» **TASK DESCRIPTION**: Take every line containing "позволяет" from the material and copy it.

[Opening DATA RECORDS section]

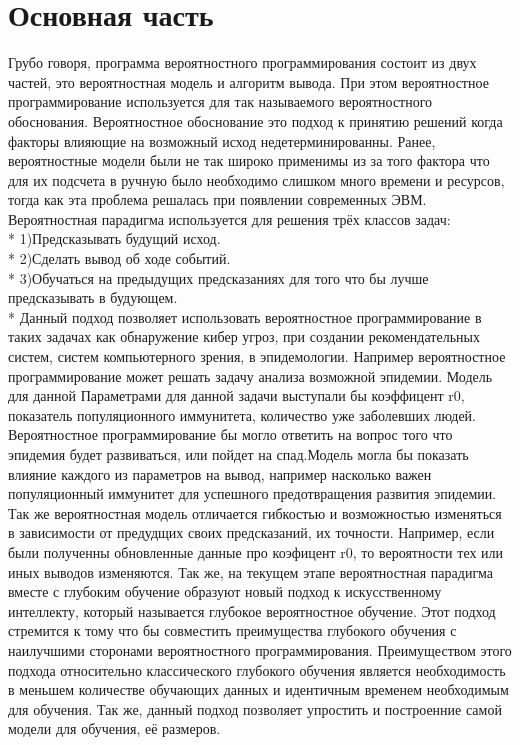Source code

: \documentclass{article}
\begin{document}
\section{Основная часть}
Грубо говоря, программа вероятностного программирования состоит из двух частей, это вероятностная модель и алгоритм вывода. При этом вероятностное программирование используется для так называемого вероятностного обоснования. Вероятностное обоснование это подход к принятию решений когда факторы влияющие на возможный исход недетерминированны. Ранее, вероятностные модели были не так широко применимы из за того фактора что для их подсчета в ручную было необходимо слишком много времени и ресурсов, тогда как эта проблема решалась при появлении современных ЭВМ. Вероятностная парадигма используется для решения трёх классов задач:
\\*
1)Предсказывать будущий исход.
\\*
2)Сделать вывод об ходе событий.
\\*
3)Обучаться на предыдущих предсказаниях для того что бы лучше предсказывать в будующем.
\\*
Данный подход позволяет использовать вероятностное программирование в таких задачах как обнаружение кибер угроз, при создании рекомендательных систем, систем компьютерного зрения, в эпидемологии. 
Например вероятностное программирование может решать задачу анализа возможной эпидемии. Модель для данной Параметрами для данной задачи выступали бы коэффицент r0, показатель популяционного иммунитета, количество уже заболевших людей. Вероятностное программирование бы могло ответить на вопрос того что эпидемия будет развиваться, или пойдет на спад.Модель могла бы показать влияние каждого из параметров на вывод, например насколько важен популяционный иммунитет для успешного предотвращения развития эпидемии. Так же вероятностная модель отличается гибкостью и возможностью изменяться в зависимости от предудщих своих предсказаний, их точности. Например, если были полученны обновленные данные про коэфицент r0, то вероятности тех или иных выводов изменяются.
Так же, на текущем этапе вероятностная парадигма вместе с глубоким обучение образуют новый подход к искусственному интеллекту, который называется глубокое вероятностное обучение. Этот подход стремится к тому что бы совместить преимущества глубокого обучения с наилучшими сторонами вероятностного программирования. Преимуществом этого подхода относительно классического глубокого обучения является необходимость в меньшем количестве обучающих данных и идентичным временем необходимым для обучения. Так же, данный подход позволяет упростить и построенние самой модели для обучения, её размеров.
\end{document}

[Closing DATA RECORDS section]

» **COMPLETED TASK**:
Данный подход позволяет использовать вероятностное программирование в таких задачах как обнаружение кибер угроз, при создании рекомендательных систем, систем компьютерного зрения, в эпидемологии. 
Так же, на текущем этапе вероятностная парадигма вместе с глубоким обучение образуют новый подход к искусственному интеллекту, который называется глубокое вероятностное обучение. Этот подход стремится к тому что бы совместить преимущества глубокого обучения с наилучшими сторонами вероятностного программирования. Преимуществом этого подхода относительно классического глубокого обучения является необходимость в меньшем количестве обучающих данных и идентичным временем необходимым для обучения. Так же, данный подход позволяет упростить и построенние самой модели для обучения, её размеров.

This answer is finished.